The bot is currently being used to categorize a bunch of biographical articles by year of birth and death. These categorizations do not have consensus, are against the policy at Wikipedia:Categories, lists, and series boxes, and people are finding errors in them.
For now, I'm blocking the bot as unapproved to do what it is doing and as messing up articles, but I wanted to start a discussion here about the bot so that it can, hopefully, get reapproved with some description of what it's actually supposed to be doing. Snowspinner 20:35, Sep 26, 2004 (UTC)
That a number of people are still complaining about the categories makes me wary of their expansion. As I've said, they don't seem to fit in with Wikipedia:Categories, lists, and series boxes. But that's OK - it's just that the bot's approval was more than a little vague. Snowspinner 21:39, Sep 26, 2004 (UTC)
A bit of care with this bot please - it added [[Category:1981 births]] to Owen Hargreaves over 3 days after this article had a copyvio notice slapped on it. Articles with copyvio notices should not be edited at all. -- Arwel 14:28, 2 Oct 2004 (UTC)
I would like to run the Pywikipediabot as Snowbot. The only purpose of this bot will be to handle templates for deletion. As it stands, if a widely used template gets deleted, I have to remove it manually from pages, which can take upwards of an hour. Snowspinner 21:49, Sep 26, 2004 (UTC)
I withdraw the request, as I'm going on an indefinite wikibreak due to the continual harassment of Netoholic and orthogonal. Snowspinner 01:05, Sep 27, 2004 (UTC)
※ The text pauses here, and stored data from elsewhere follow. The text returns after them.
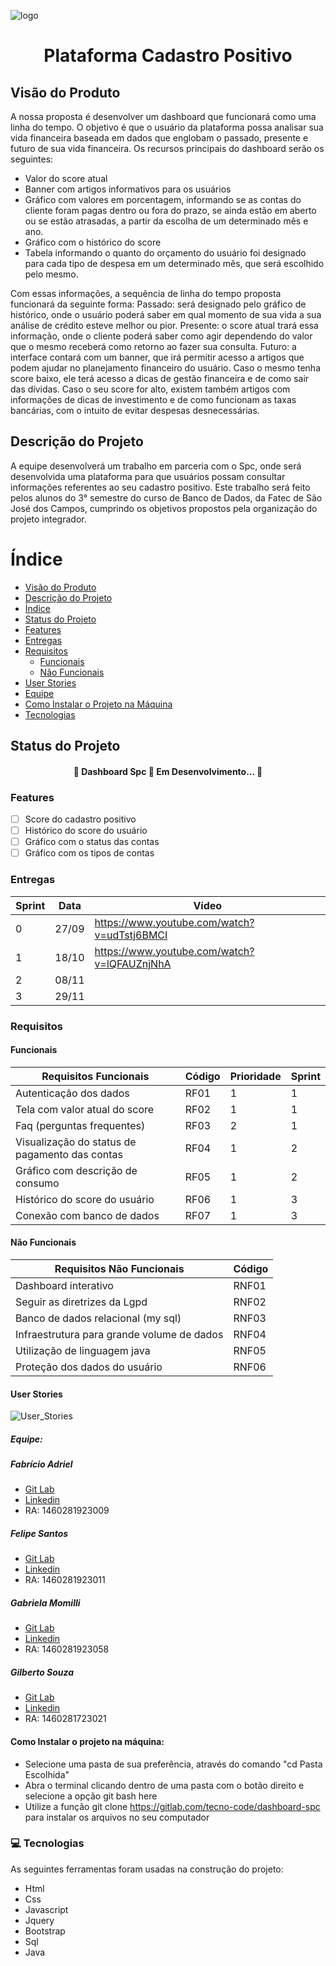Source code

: ![logo](/uploads/4314307b69d1017bf8b22767856e3ff4/logo.jpg)

<h1 align="center">Plataforma Cadastro Positivo</h1>

## Visão do Produto

A nossa proposta é desenvolver um dashboard que funcionará como uma linha do tempo. O objetivo é que o usuário da plataforma possa analisar sua vida financeira baseada em dados que englobam o passado, presente e futuro de sua vida financeira. Os recursos principais do dashboard serão os seguintes:
- Valor do score atual
- Banner com artigos informativos para os usuários
- Gráfico com valores em porcentagem, informando se as contas do cliente foram pagas dentro ou fora do prazo, se ainda estão em aberto ou se estão atrasadas, a partir da escolha de um determinado mês e ano.
- Gráfico com o histórico do score
- Tabela informando o quanto do orçamento do usuário foi designado para cada tipo de despesa em um determinado mês, que será escolhido pelo mesmo.
<p>Com essas informações, a sequência de linha do tempo proposta funcionará da seguinte forma:
Passado: será designado pelo gráfico de histórico, onde o usuário poderá saber em qual momento de sua vida a sua análise de crédito esteve melhor ou pior.
Presente: o score atual trará essa informação, onde o cliente poderá saber como agir dependendo do valor que o mesmo receberá como retorno ao fazer sua consulta.
Futuro: a interface contará com um banner, que irá permitir acesso a artigos que podem ajudar no planejamento financeiro do usuário. Caso o mesmo tenha score baixo, ele terá acesso a dicas de gestão financeira e de como sair das dívidas. Caso o seu score for alto, existem também artigos com informações de dicas de investimento e de como funcionam as taxas bancárias, com o intuito de evitar despesas desnecessárias.

## Descrição do Projeto

A equipe desenvolverá um trabalho em parceria com o Spc, onde será desenvolvida uma plataforma para que usuários possam consultar informações referentes ao seu cadastro positivo. Este trabalho será feito pelos alunos do 3° semestre do curso de Banco de Dados, da Fatec de São José dos Campos, cumprindo os objetivos propostos pela organização do projeto integrador.

Índice
=================
<!--ts-->
   * [Visão do Produto](#visao-do-produto)
   * [Descrição do Projeto](#descricao-do-projeto)
   * [Índice](#indice)
   * [Status do Projeto](#status-do-projeto)
   * [Features](#features)
   * [Entregas](#entregas)
   * [Requisitos](#requisitos)
      * [Funcionais](#funcionais)
      * [Não Funcionais](#nao-funcionais)
   * [User Stories](#user-stories)
   * [Equipe](#equipe)
   * [Como Instalar o Projeto na Máquina](#como-instalar-o-projeto-na-maquina)
   * [Tecnologias](#tecnologias)
<!--te-->

## Status do Projeto

<h4 align="center"> 
	🚧  Dashboard Spc 🔧 Em Desenvolvimento...  🚧
</h4>

### Features

- [ ] Score do cadastro positivo
- [ ] Histórico do score do usuário
- [ ] Gráfico com o status das contas
- [ ] Gráfico com os tipos de contas

### Entregas

| Sprint | Data  | Vídeo                                       |
|--------|-------|---------------------------------------------|
| 0      | 27/09 | https://www.youtube.com/watch?v=udTstj6BMCI |
| 1      | 18/10 | https://www.youtube.com/watch?v=lQFAUZnjNhA |
| 2      | 08/11 |                                             |
| 3      | 29/11 |                                             |

### Requisitos

#### Funcionais

| Requisitos Funcionais                          | Código | Prioridade | Sprint |
|------------------------------------------------|--------|------------|--------|
| Autenticação dos dados                         | RF01   | 1          | 1      |
| Tela com valor atual do score                  | RF02   | 1          | 1      |
| Faq (perguntas frequentes)                     | RF03   | 2          | 1      |
| Visualização do status de pagamento das contas | RF04   | 1          | 2      |
| Gráfico com descrição de consumo               | RF05   | 1          | 2      |
| Histórico do score do usuário                  | RF06   | 1          | 3      |
| Conexão com banco de dados                     | RF07   | 1          | 3      |

#### Não Funcionais

| Requisitos Não Funcionais                  | Código | 
|--------------------------------------------|--------|
| Dashboard interativo                       | RNF01  |
| Seguir as diretrizes da Lgpd               | RNF02  |
| Banco de dados relacional (my sql)         | RNF03  |
| Infraestrutura para grande volume de dados | RNF04  |
| Utilização de linguagem java               | RNF05  |
| Proteção dos dados do usuário              | RNF06  |

#### User Stories

![User_Stories](/uploads/9524d6eece558203eafcc5b9c61385ab/User_Stories.PNG)

##### Equipe:

##### Fabrício Adriel
* [Git Lab](https://gitlab.com/fabricioadriel)
* [Linkedin](linkedin.com/in/fabricioadriel)
* RA: 1460281923009

##### Felipe Santos
* [Git Lab](https://gitlab.com/felipefsc)
* [Linkedin](https://www.linkedin.com/in/felipe-santos-454060187/)
* RA: 1460281923011

##### Gabriela Momilli
* [Git Lab](https://gitlab.com/gabsmomilli)
* [Linkedin](linkedin.com/in/gabriela-momilli-105b1a184)
* RA: 1460281923058

##### Gilberto Souza
* [Git Lab](https://gitlab.com/gilberto.santos10)
* [Linkedin](linkedin.com/in/gilberto-santos-jr)
* RA: 1460281723021

#### Como Instalar o projeto na máquina:

- Selecione uma pasta de sua preferência, através do comando "cd Pasta Escolhida"
- Abra o terminal clicando dentro de uma pasta com o botão direito e selecione a opção git bash here
- Utilize a função git clone https://gitlab.com/tecno-code/dashboard-spc para instalar os arquivos no seu computador

### 💻 Tecnologias

As seguintes ferramentas foram usadas na construção do projeto:

- Html
- Css
- Javascript
- Jquery
- Bootstrap
- Sql
- Java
I object to this bot. Widely used templates should be hard to delete. The only time I could see a use for automated destruction of a template is when the template was created through an automated means. It shouldn't be easier to destroy than to create. I am also hesitant about letting Snowspinner run this bot unilaterally. Taking a look at templates for deletion he seems to get into heated arguments in favor of deleting certain templates, and I don't trust him to understand when lack of dissent comes from the fact that not many people are aware of the discussion. A template which is widely used and was not created through automated means should be strongly presumed to not have a consensus for removal, dispite the fact that no one came to its rescue on TfD (which unlike VfD is not very well advertised). anthony (see warning)
I would like to run pywikipediabot with User:Topjabot for various tasks: solving disambiguations, copying images to Commons and changing tables to wiki-syntax. I won't use fully-automated scripts, so there is no risk of some sort of malfunction leading to massive damage. Gerritholl 16:34, 30 Sep 2004 (UTC)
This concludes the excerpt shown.